Waking stones

Gwalior, Madhya Pradesh, is home of the great fort described as “the pearl in the necklace of the forts of Hind” by Mughal emperor Babur. The breathtaking structure stands on a solid sandstone hillock, witness to many a great wars and sacrifices in the history of India. Built between the 8th to the 15th century, the fort is an architectural wonder, enclosing within itself, water tanks, temples and palaces; decorated with numerous beautiful sculptures inside and blue and yellow tiled walls outside.

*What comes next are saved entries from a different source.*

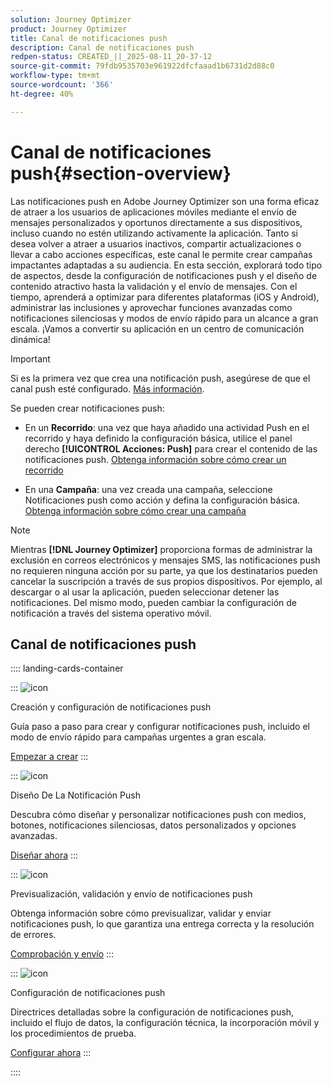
 ```yaml
---
solution: Journey Optimizer
product: Journey Optimizer
title: Canal de notificaciones push
description: Canal de notificaciones push
redpen-status: CREATED_||_2025-08-11_20-37-12
source-git-commit: 79fdb9535703e961922dfcfaaad1b6731d2d88c0
workflow-type: tm+mt
source-wordcount: '366'
ht-degree: 40%

---
```



# Canal de notificaciones push{#section-overview}

Las notificaciones push en Adobe Journey Optimizer son una forma eficaz de atraer a los usuarios de aplicaciones móviles mediante el envío de mensajes personalizados y oportunos directamente a sus dispositivos, incluso cuando no estén utilizando activamente la aplicación. Tanto si desea volver a atraer a usuarios inactivos, compartir actualizaciones o llevar a cabo acciones específicas, este canal le permite crear campañas impactantes adaptadas a su audiencia. En esta sección, explorará todo tipo de aspectos, desde la configuración de notificaciones push y el diseño de contenido atractivo hasta la validación y el envío de mensajes. Con el tiempo, aprenderá a optimizar para diferentes plataformas (iOS y Android), administrar las inclusiones y aprovechar funciones avanzadas como notificaciones silenciosas y modos de envío rápido para un alcance a gran escala. ¡Vamos a convertir su aplicación en un centro de comunicación dinámica!

>[!IMPORTANT]
>
>Si es la primera vez que crea una notificación push, asegúrese de que el canal push esté configurado. [Más información](../using/push/push-configuration.md).


Se pueden crear notificaciones push:

* En un **Recorrido**: una vez que haya añadido una actividad Push en el recorrido y haya definido la configuración básica, utilice el panel derecho **[!UICONTROL Acciones: Push]** para crear el contenido de las notificaciones push. [Obtenga información sobre cómo crear un recorrido](../using/building-journeys/journey-gs.md)

* En una **Campaña**: una vez creada una campaña, seleccione Notificaciones push como acción y defina la configuración básica. [Obtenga información sobre cómo crear una campaña](../using/campaigns/create-campaign.md#configure)


>[!NOTE]
>
>Mientras **[!DNL Journey Optimizer]** proporciona formas de administrar la exclusión en correos electrónicos y mensajes SMS, las notificaciones push no requieren ninguna acción por su parte, ya que los destinatarios pueden cancelar la suscripción a través de sus propios dispositivos. Por ejemplo, al descargar o al usar la aplicación, pueden seleccionar detener las notificaciones. Del mismo modo, pueden cambiar la configuración de notificación a través del sistema operativo móvil.


## Canal de notificaciones push

:::: landing-cards-container

:::
![icon](https://cdn.experienceleague.adobe.com/icons/circle-play.svg)

Creación y configuración de notificaciones push

Guía paso a paso para crear y configurar notificaciones push, incluido el modo de envío rápido para campañas urgentes a gran escala.

[Empezar a crear](../using/push/create-push.md)
:::

:::
![icon](https://cdn.experienceleague.adobe.com/icons/puzzle-piece.svg)

Diseño De La Notificación Push

Descubra cómo diseñar y personalizar notificaciones push con medios, botones, notificaciones silenciosas, datos personalizados y opciones avanzadas.

[Diseñar ahora](../using/push/design-push.md)
:::

:::
![icon](https://cdn.experienceleague.adobe.com/icons/list-check.svg)

Previsualización, validación y envío de notificaciones push

Obtenga información sobre cómo previsualizar, validar y enviar notificaciones push, lo que garantiza una entrega correcta y la resolución de errores.

[Comprobación y envío](../using/push/send-push.md)
:::

:::
![icon](https://cdn.experienceleague.adobe.com/icons/gear.svg)

Configuración de notificaciones push

Directrices detalladas sobre la configuración de notificaciones push, incluido el flujo de datos, la configuración técnica, la incorporación móvil y los procedimientos de prueba.

[Configurar ahora](../using/push/push-configuration.md)
:::

::::

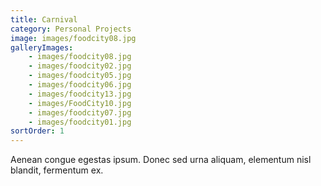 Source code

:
 ```yaml
---
title: Carnival
category: Personal Projects
image: images/foodcity08.jpg
galleryImages:
    - images/foodcity08.jpg
    - images/foodcity02.jpg
    - images/foodcity05.jpg
    - images/foodcity06.jpg
    - images/foodcity13.jpg
    - images/FoodCity10.jpg
    - images/foodcity07.jpg
    - images/foodcity01.jpg
sortOrder: 1
---
```


Aenean congue egestas ipsum. Donec sed urna aliquam, elementum nisl blandit, fermentum ex.
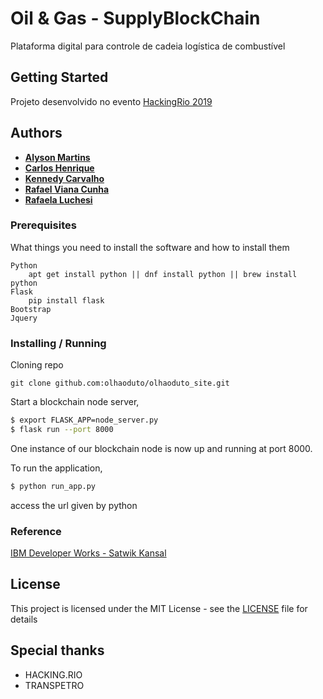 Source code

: # Oil & Gas - SupplyBlockChain

Plataforma digital para controle de cadeia logística de combustível

## Getting Started

Projeto desenvolvido no evento [HackingRio 2019](http://www.hackingrio.com/)

## Authors

* [**Alyson Martins**](https://github.com/javac7)
* [**Carlos Henrique**](https://www.linkedin.com/in/carloshenriquerp/)
* [**Kennedy Carvalho**](https://github.com/kndrio)
* [**Rafael Viana Cunha**](https://github.com/rafaelvianacunha)
* [**Rafaela Luchesi**](https://rafaluchesi.com)

### Prerequisites

What things you need to install the software and how to install them

```
Python
    apt get install python || dnf install python || brew install python
Flask
    pip install flask
Bootstrap
Jquery
```

### Installing / Running

Cloning repo
```
git clone github.com:olhaoduto/olhaoduto_site.git
```

Start a blockchain node server,

```sh
$ export FLASK_APP=node_server.py
$ flask run --port 8000
```

One instance of our blockchain node is now up and running at port 8000.


To run the application,

```sh
$ python run_app.py
```

access the url given by python

### Reference

[IBM Developer Works - Satwik Kansal](https://www.ibm.com/developerworks/cloud/library/cl-develop-blockchain-app-in-python/index.html)

## License

This project is licensed under the MIT License - see the [LICENSE](LICENSE) file for details

## Special thanks

* HACKING.RIO
* TRANSPETRO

The Gwalior fort also boasts of some of the most beautiful figures of gods, deities and mythical creatures in stone and the legacy of bringing stone to life continues centuries later, in the streets of the modern city.

Stone Carving Gwalior – Gainda Waali Sadak

In a short stretch on the road known as “Gainda Waali Sadak”, is a cluster of shops that forms the hub of stone carving in the area. This pool of ancestral talent makes their living in this centre, serving local temples, just waiting to be polished and brought out into the world.Soapstone, granite, marble; but mostly sandstone, have been given artistic forms in the homes and workshops of the sculptors, or “murtikaar”s, since the time of the Scindia (also Shinde / Sindhia) rule in the 18th and 19th centuries.


One such craftsman, Deepak Vishwakarma, whose father madehousehold articles like “chakla”, “sil-vatta” etc., decided at a young age, that he wanted to turn stone into beautiful statues instead. He picked up his hammer and chisel, and learnt to carve such wonderful images over the years, that it won him a national award.

The craftsmen bring red and white “Gwalior mint” sandstone from nearby quarries to their homes; and then embark on the arenaceous journey of transforming cold lifeless blocks into emotive faces and graceful figures.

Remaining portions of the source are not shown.